Defend Houston club attends Houston Texans’ movie screening
January 23, 2020
As prisoner Herbert Richardson takes his seat in the electric chair, fellow inmates on death row upstairs clang pots and pans on the prison bars as a show of support towards Richardson in his final moments. The police officers downstairs take notice, but they continue the execution. Richardson is electrocuted and in an instant, he dies. Everyone in the theater is silent, yet the air is filled with unease.
On Sunday, Dec. 22, instead of spending time with family and friends for the holidays, members of Defend Houston attended a screening of “Just Mercy” hosted by the Houston Texans.
Based on a true story starring Michael B. Jordan and Jamie Foxx, “Just Mercy” centers around Harvard law graduate Bryan Stevenson and the wrongfully convicted Walter McMillian. As McMillian’s execution day nears, Stevenson works towards proving McMillian’s innocence to the racially biased public and saving his life.
After working with Restoring Justice, a non-profit organization which that provides legal aid for people in need, juniors Rachel Tompson, Noura Jabir and Isabella O’Reilly created Defend Houston, a club that aims to educate the SJS community about the United States’s faulty criminal justice system.
“A lot of times my friends would ask, ‘What do you mean? What’s wrong with the justice system?’ when I mention the problems with the criminal justice system,” Tompson said.
The Houston Texans, who are in partnership with organizations such as Restoring Justice with their Houston Texans Foundation, arranged the screening to raise awareness about the justice system.
“I thought it was a cool way for people to understand and observe a concrete example of what’s wrong with the criminal justice system,” Tompson said. “It’s sometimes hard for people to understand how the criminal justice system is broken, so I thought the film was a really easy way for people to understand it in a way that’s interesting.”
For junior Carolyn DePinho, Just Mercy was an opportunity for her to hear from different people in America’s broken justice system.
“One of the reasons that Just Mercy was amazing is that it shows individual narratives of people on death row who were wrongfully sentenced or convicted,” DePinho said. “It’s a super powerful way to make someone more empathetic towards other human beings even if they don’t look the same.”
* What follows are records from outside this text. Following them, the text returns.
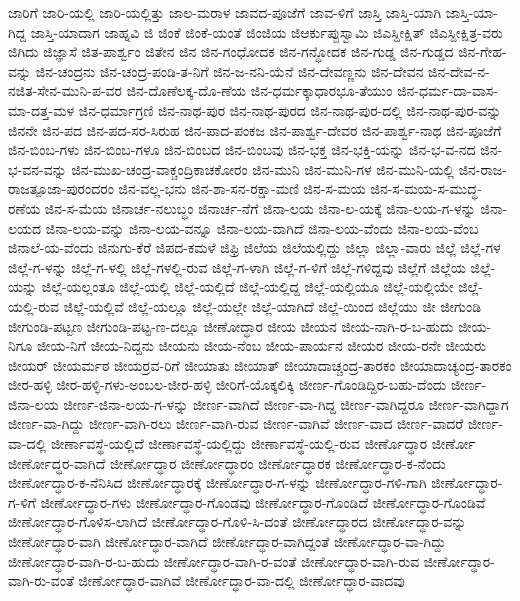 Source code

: ಜಾರಿಗೆ
ಜಾರಿ-ಯಲ್ಲಿ
ಜಾರಿ-ಯಲ್ಲಿತ್ತು
ಜಾಲ-ಮರಾಳ
ಜಾವದ-ಪೂಜೆಗೆ
ಜಾವ-ಳಿಗೆ
ಜಾಸ್ತಿ
ಜಾಸ್ತಿ-ಯಾಗಿ
ಜಾಸ್ತಿ-ಯಾ-ಗಿದ್ದ
ಜಾಸ್ತಿ-ಯಾದಾಗ
ಜಾಹ್ನವಿ
ಜಿ
ಜಿಂಕೆ
ಜಿಂಕೆ-ಯಂತೆ
ಜಿಂಜಿಯ
ಜಿಆರ್ಕುಪ್ಪುಸ್ವಾಮಿ
ಜಿಎಸ್ದೀಕ್ಷಿತ್
ಜಿಎಸ್ದೀಕ್ಷಿತ್ರ-ವರು
ಜಿಗಿದು
ಜಿಜ್ಞಾಸೆ
ಜಿತ-ಪಾರ್ಶ್ವಂ
ಜಿತೇನ
ಜಿನ
ಜಿನ-ಗಂಧೋದಕ
ಜಿನ-ಗನ್ಧೋದಕ
ಜಿನ-ಗುಡ್ಡ
ಜಿನ-ಗುಡ್ಡದ
ಜಿನ-ಗೇಹ-ವನ್ನು
ಜಿನ-ಚಂದ್ರನು
ಜಿನ-ಚಂದ್ರ-ಪಂಡಿ-ತ-ನಿಗೆ
ಜಿನ-ಜ-ನನಿ-ಯೆನೆ
ಜಿನ-ದೇವಣ್ಣನು
ಜಿನ-ದೇವನ
ಜಿನ-ದೇವ-ನ-ನಜಿತ-ಸೇನ-ಮುನಿ-ಪ-ವರ
ಜಿನ-ದೊಣೆಲಕ್ಕ-ದೊ-ಣೆಯ
ಜಿನ-ಧರ್ಮಕ್ಕಾಧಾರಭೂ-ತೆಯುಂ
ಜಿನ-ಧರ್ಮ-ದಾ-ವಾಸ-ಮಾ-ದತ್ತ-ಮಳ
ಜಿನ-ಧರ್ಮಾಗ್ರಣಿ
ಜಿನ-ನಾಥ-ಪುರ
ಜಿನ-ನಾಥ-ಪುರದ
ಜಿನ-ನಾಥ-ಪುರ-ದಲ್ಲಿ
ಜಿನ-ನಾಥ-ಪುರ-ವನ್ನು
ಜಿನನೇ
ಜಿನ-ಪದ
ಜಿನ-ಪದ-ಸರ-ಸಿರುಹ
ಜಿನ-ಪಾದ-ಪಂಕಜ
ಜಿನ-ಪಾರ್ಶ್ವ-ದೇವರ
ಜಿನ-ಪಾರ್ಶ್ವ-ನಾಥ
ಜಿನ-ಪೂಜೆಗೆ
ಜಿನ-ಬಿಂಬ-ಗಳು
ಜಿನ-ಬಿಂಬ-ಗಳೂ
ಜಿನ-ಬಿಂಬದ
ಜಿನ-ಬಿಂಬವು
ಜಿನ-ಭಕ್ತ
ಜಿನ-ಭಕ್ತಿ-ಯನ್ನು
ಜಿನ-ಭ-ವ-ನದ
ಜಿನ-ಭ-ವನ-ವನ್ನು
ಜಿನ-ಮುಖ-ಚಂದ್ರ-ವಾಕ್ಚಂದ್ರಿಕಾಚಕೋರಂ
ಜಿನ-ಮುನಿ
ಜಿನ-ಮುನಿ-ಗಳ
ಜಿನ-ಮುನಿ-ಯಲ್ಲಿ
ಜಿನ-ರಾಜ-ರಾಜತ್ಪೂಜಾ-ಪುರಂದರಂ
ಜಿನ-ವಲ್ಲ-ಭನು
ಜಿನ-ಶಾ-ಸನ-ರಕ್ಷಾ-ಮಣಿ
ಜಿನ-ಸ-ಮಯ
ಜಿನ-ಸ-ಮಯ-ಸ-ಮುದ್ಧ-ರಣೆಯ
ಜಿನ-ಸ-ಮೆಯ
ಜಿನಾರ್ಚ-ನಲುಬ್ಧಂ
ಜಿನಾರ್ಚ-ನೆಗೆ
ಜಿನಾ-ಲಯ
ಜಿನಾ-ಲ-ಯಕ್ಕೆ
ಜಿನಾ-ಲಯ-ಗ-ಳನ್ನು
ಜಿನಾ-ಲಯದ
ಜಿನಾ-ಲಯ-ವನ್ನು
ಜಿನಾ-ಲಯ-ವನ್ನೂ
ಜಿನಾ-ಲಯ-ವಾಗಿದೆ
ಜಿನಾ-ಲಯ-ವೆಂದು
ಜಿನಾ-ಲಯ-ವೆಂಬ
ಜಿನಾಲೆ-ಯ-ವೆಂದು
ಜಿನುಗು-ಕೆರೆ
ಜಿಪದ-ಕಮಳೆ
ಜಿಫ್ರಿ
ಜಿಲೆಯ
ಜಿಲೆಯಲ್ಲಿದ್ದು
ಜಿಲ್ಲಾ
ಜಿಲ್ಲಾ-ವಾರು
ಜಿಲ್ಲೆ
ಜಿಲ್ಲೆ-ಗಳ
ಜಿಲ್ಲೆ-ಗ-ಳನ್ನು
ಜಿಲ್ಲೆ-ಗ-ಳಲ್ಲಿ
ಜಿಲ್ಲೆ-ಗಳಲ್ಲಿ-ರುವ
ಜಿಲ್ಲೆ-ಗ-ಳಾಗಿ
ಜಿಲ್ಲೆ-ಗ-ಳಿಗೆ
ಜಿಲ್ಲೆ-ಗಳಿದ್ದವು
ಜಿಲ್ಲೆಗೆ
ಜಿಲ್ಲೆಯ
ಜಿಲ್ಲೆ-ಯನ್ನು
ಜಿಲ್ಲೆ-ಯಲ್ಲಂತೂ
ಜಿಲ್ಲೆ-ಯಲ್ಲಿ
ಜಿಲ್ಲೆ-ಯಲ್ಲಿದೆ
ಜಿಲ್ಲೆ-ಯಲ್ಲಿದ್ದ
ಜಿಲ್ಲೆ-ಯಲ್ಲಿಯೂ
ಜಿಲ್ಲೆ-ಯಲ್ಲಿಯೇ
ಜಿಲ್ಲೆ-ಯಲ್ಲಿ-ರುವ
ಜಿಲ್ಲೆ-ಯಲ್ಲಿವೆ
ಜಿಲ್ಲೆ-ಯಲ್ಲೂ
ಜಿಲ್ಲೆ-ಯಲ್ಲೇ
ಜಿಲ್ಲೆ-ಯಾಗಿದೆ
ಜಿಲ್ಲೆ-ಯಿಂದ
ಜಿಲ್ಲೆಯು
ಜೀ
ಜೀಗುಂಡಿ
ಜೀಗುಂಡಿ-ಪಟ್ಟಣ
ಜೀಗುಂಡಿ-ಪಟ್ಟ-ಣ-ದಲ್ಲೂ
ಜೀಣೋದ್ಧಾರ
ಜೀಯ
ಜೀಯನ
ಜೀಯ-ನಾಗಿ-ರ-ಬ-ಹುದು
ಜೀಯ-ನಿಗೂ
ಜೀಯ-ನಿಗೆ
ಜೀಯ-ನಿದ್ದನು
ಜೀಯನು
ಜೀಯ-ನೆಂಬ
ಜೀಯ-ಪಾರ್ಯನ
ಜೀಯರ
ಜೀಯ-ರನೇ
ಜೀಯರು
ಜೀಯರ್
ಜೀಯರ್ಮಠ
ಜೀಯರ್ರವ-ರಿಗೆ
ಜೀಯಾತು
ಜೀಯಾತ್
ಜೀಯಾದಾಚ್ಚಂದ್ರ-ತಾರಕಂ
ಜೀಯಾದಾಚ್ಯಂದ್ರ-ತಾರಕಂ
ಜೀರ-ಹಳ್ಳಿ
ಜೀರ-ಹಳ್ಳಿ-ಗಳು-ಅಂಬಲ-ಜೀರ-ಹಳ್ಳಿ
ಜೀರಿಗೆ-ಯೊಕ್ಕಲಿಕ್ಕಿ
ಜೀರ್ಣ-ಗೊಂಡಿದ್ದಿರ-ಬಹು-ದೆಂದು
ಜೀರ್ಣ-ಜಿನಾ-ಲಯ
ಜೀರ್ಣ-ಜಿನಾ-ಲಯ-ಗ-ಳನ್ನು
ಜೀರ್ಣ-ವಾಗಿದೆ
ಜೀರ್ಣ-ವಾ-ಗಿದ್ದ
ಜೀರ್ಣ-ವಾಗಿದ್ದರೂ
ಜೀರ್ಣ-ವಾಗಿದ್ದಾಗ
ಜೀರ್ಣ-ವಾ-ಗಿದ್ದು
ಜೀರ್ಣ-ವಾಗಿ-ರಲು
ಜೀರ್ಣ-ವಾಗಿ-ರುವ
ಜೀರ್ಣ-ವಾಗಿವೆ
ಜೀರ್ಣ-ವಾದ
ಜೀರ್ಣ-ವಾದರೆ
ಜೀರ್ಣ-ವಾ-ದಲ್ಲಿ
ಜೀರ್ಣಾವಸ್ಥೆ-ಯಲ್ಲಿದೆ
ಜೀರ್ಣಾವಸ್ಥೆ-ಯಲ್ಲಿದ್ದು
ಜೀರ್ಣಾವಸ್ಥೆ-ಯಲ್ಲಿ-ರುವ
ಜೀರ್ಣೊದ್ಧಾರ
ಜೀರ್ಣೋ
ಜೀರ್ಣೋದ್ಧರ-ವಾಗಿದೆ
ಜೀರ್ಣೋದ್ಧಾರ
ಜೀರ್ಣೋದ್ಧಾರಂ
ಜೀರ್ಣೋದ್ಧಾರಕ
ಜೀರ್ಣೋದ್ಧಾರ-ಕ-ನೆಂದು
ಜೀರ್ಣೋದ್ಧಾರ-ಕ-ನೆನಿಸಿದ
ಜೀರ್ಣೋದ್ಧಾರಕ್ಕೆ
ಜೀರ್ಣೋದ್ಧಾರ-ಗ-ಳನ್ನು
ಜೀರ್ಣೋದ್ಧಾರ-ಗಳಿ-ಗಾಗಿ
ಜೀರ್ಣೋದ್ಧಾರ-ಗ-ಳಿಗೆ
ಜೀರ್ಣೋದ್ಧಾರ-ಗಳು
ಜೀರ್ಣೋದ್ಧಾರ-ಗೊಂಡವು
ಜೀರ್ಣೋದ್ಧಾರ-ಗೊಂಡಿದೆ
ಜೀರ್ಣೋದ್ಧಾರ-ಗೊಂಡಿವೆ
ಜೀರ್ಣೋದ್ಧಾರ-ಗೊಳಿಸ-ಲಾಗಿದೆ
ಜೀರ್ಣೋದ್ಧಾರ-ಗೊಳಿ-ಸಿ-ದಂತೆ
ಜೀರ್ಣೋದ್ಧಾರದ
ಜೀರ್ಣೋದ್ಧಾರ-ವನ್ನು
ಜೀರ್ಣೋದ್ಧಾರ-ವಾಗಿ
ಜೀರ್ಣೋದ್ಧಾರ-ವಾಗಿದೆ
ಜೀರ್ಣೋದ್ಧಾರ-ವಾಗಿದ್ದಂತೆ
ಜೀರ್ಣೋದ್ಧಾರ-ವಾ-ಗಿದ್ದು
ಜೀರ್ಣೋದ್ಧಾರ-ವಾಗಿ-ರ-ಬ-ಹುದು
ಜೀರ್ಣೋದ್ಧಾರ-ವಾಗಿ-ರ-ವಂತೆ
ಜೀರ್ಣೋದ್ಧಾರ-ವಾಗಿ-ರುವ
ಜೀರ್ಣೋದ್ಧಾರ-ವಾಗಿ-ರು-ವಂತೆ
ಜೀರ್ಣೋದ್ಧಾರ-ವಾಗಿವೆ
ಜೀರ್ಣೋದ್ಧಾರ-ವಾ-ದಲ್ಲಿ
ಜೀರ್ಣೋದ್ಧಾರ-ವಾದವು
At the end of the movie, Stevenson’s efforts eventually pay off and McMillian is set free, but like Herbert Richardson and many others, the lives of inmates are often taken without much care. Even now, at least 1 in 25 inmates on death row are innocent, leaving a lot of room for improvement in the justice system.
“It’s easy to think that 40 years has been enough time to make progress in criminal justice reform,” DePinho said. “But the truth is that it’s barely changed.”